The  interview, well-worth watching, is online on HardTalk’s website. Sadly,  Sir Paul Nurse‘s representation of the scientific community’s view compounded factual inaccuracies, a simplistic economic analysis, and a skillful evasion of any reference to philosophical or political grounding of his views on science policy and public understanding of science.

How much is enough?

Sir Nurse opened the interview stating his appreciation for the intention to “restore science in his rightful place” announced by Barack Obama in his inaugural speech, arguing that this should be achieved through a boost in funding and restoring the use of scientific expertise to inform public policy. But how much should be paid to restore the prestige of science?

Asked whether there actually is a “cause-effect link between spending whole lot new money and getting results”, Nurse replies obliquely with an exposition of the admittedly imperfect linear model. The US status as the world’s “powerhouse for science and translation of science” depends on its ability to translate basic science “into both creation of wealth through commercial development and also improvement in health” and quality of life:

[We] generate fundamental understanding and increases in knowledge that is available to the world. That increase in knowledge is absolutely crucial. But then around it what you need are spin-off relationships with those who are interested in the application of this research, who can pick up that freely available increase in knowledge and harness it into more applied uses. And that we do not yet think we have got quite right.

The traditional “public good” conception of science and the faith in spin-offs from basic research to technological innovation in the long run make it impossible to make rational evaluation on appropriate level of funding for science. How much is enough? Never.

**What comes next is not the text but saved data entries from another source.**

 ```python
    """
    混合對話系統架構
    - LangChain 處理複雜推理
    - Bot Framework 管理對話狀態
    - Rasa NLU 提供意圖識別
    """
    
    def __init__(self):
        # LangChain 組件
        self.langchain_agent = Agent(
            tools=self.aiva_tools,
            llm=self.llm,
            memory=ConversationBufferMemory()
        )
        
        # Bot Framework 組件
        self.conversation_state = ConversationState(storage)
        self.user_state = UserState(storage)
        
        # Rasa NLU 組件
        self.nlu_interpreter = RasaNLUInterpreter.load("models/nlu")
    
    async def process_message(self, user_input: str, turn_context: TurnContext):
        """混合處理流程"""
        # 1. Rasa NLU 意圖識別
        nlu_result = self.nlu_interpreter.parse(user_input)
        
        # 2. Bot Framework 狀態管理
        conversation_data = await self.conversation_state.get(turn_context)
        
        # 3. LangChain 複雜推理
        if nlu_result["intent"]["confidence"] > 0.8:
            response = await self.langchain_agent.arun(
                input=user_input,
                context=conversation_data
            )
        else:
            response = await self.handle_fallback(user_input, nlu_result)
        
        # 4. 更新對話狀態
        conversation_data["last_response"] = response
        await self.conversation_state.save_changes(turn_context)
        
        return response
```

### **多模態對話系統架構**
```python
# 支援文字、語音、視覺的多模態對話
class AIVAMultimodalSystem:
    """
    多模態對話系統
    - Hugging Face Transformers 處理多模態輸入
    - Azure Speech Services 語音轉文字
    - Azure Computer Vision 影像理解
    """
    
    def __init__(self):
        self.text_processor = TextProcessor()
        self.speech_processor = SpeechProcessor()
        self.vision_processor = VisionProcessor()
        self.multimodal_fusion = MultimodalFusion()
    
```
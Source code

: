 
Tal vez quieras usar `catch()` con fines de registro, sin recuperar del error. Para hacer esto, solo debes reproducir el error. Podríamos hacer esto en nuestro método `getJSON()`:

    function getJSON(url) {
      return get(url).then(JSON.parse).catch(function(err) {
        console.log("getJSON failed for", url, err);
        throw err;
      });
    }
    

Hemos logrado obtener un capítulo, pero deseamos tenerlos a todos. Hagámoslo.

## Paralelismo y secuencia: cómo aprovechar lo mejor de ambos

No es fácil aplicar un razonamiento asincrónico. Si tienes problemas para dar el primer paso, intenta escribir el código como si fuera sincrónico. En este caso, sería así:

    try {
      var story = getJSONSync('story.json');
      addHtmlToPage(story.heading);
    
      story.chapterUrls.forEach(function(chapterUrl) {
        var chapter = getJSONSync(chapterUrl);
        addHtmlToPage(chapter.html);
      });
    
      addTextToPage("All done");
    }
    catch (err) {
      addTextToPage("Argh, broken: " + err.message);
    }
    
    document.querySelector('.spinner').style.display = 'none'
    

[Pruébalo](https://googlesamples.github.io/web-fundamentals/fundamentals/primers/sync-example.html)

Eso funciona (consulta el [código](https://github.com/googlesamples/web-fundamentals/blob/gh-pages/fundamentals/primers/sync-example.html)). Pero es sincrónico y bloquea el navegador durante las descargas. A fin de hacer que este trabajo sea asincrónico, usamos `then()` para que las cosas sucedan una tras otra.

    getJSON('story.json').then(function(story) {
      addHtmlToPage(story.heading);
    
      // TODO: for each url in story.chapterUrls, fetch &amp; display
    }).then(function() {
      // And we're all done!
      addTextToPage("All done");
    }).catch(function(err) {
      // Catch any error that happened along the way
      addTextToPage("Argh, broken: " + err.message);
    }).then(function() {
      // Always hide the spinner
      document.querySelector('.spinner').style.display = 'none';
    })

A tradition of public funding

Nurse also argued that the US should return to their “traditional focus on the scientific endeavour in the public domain for the public good”. However, that America had a tradition of high public investment in science is inaccurate. The first graph below (representing the private- and public-sector contribution to US R&D and to basic science from 1940 to 1990) shows that there has never been a dominating tradition of public spending on science once one discounts the military spending that constituted the great part of the additional public spending during the Cold War (as shown in the second graph, documenting the US federal spending by category).

Science in a democracy

Nurse avoided pronouncing on the question of who should have the final say on future directions of science – citizens through their elected government or scientists themselves through self-government?

When we have been unhappy is not so much when society and politicians would make decisions that are based on the scientific evidence and then make the best decision (because society needs to have its impact); it’s when they try to ignore the science or actually even distort the science to defend a certain ideological position.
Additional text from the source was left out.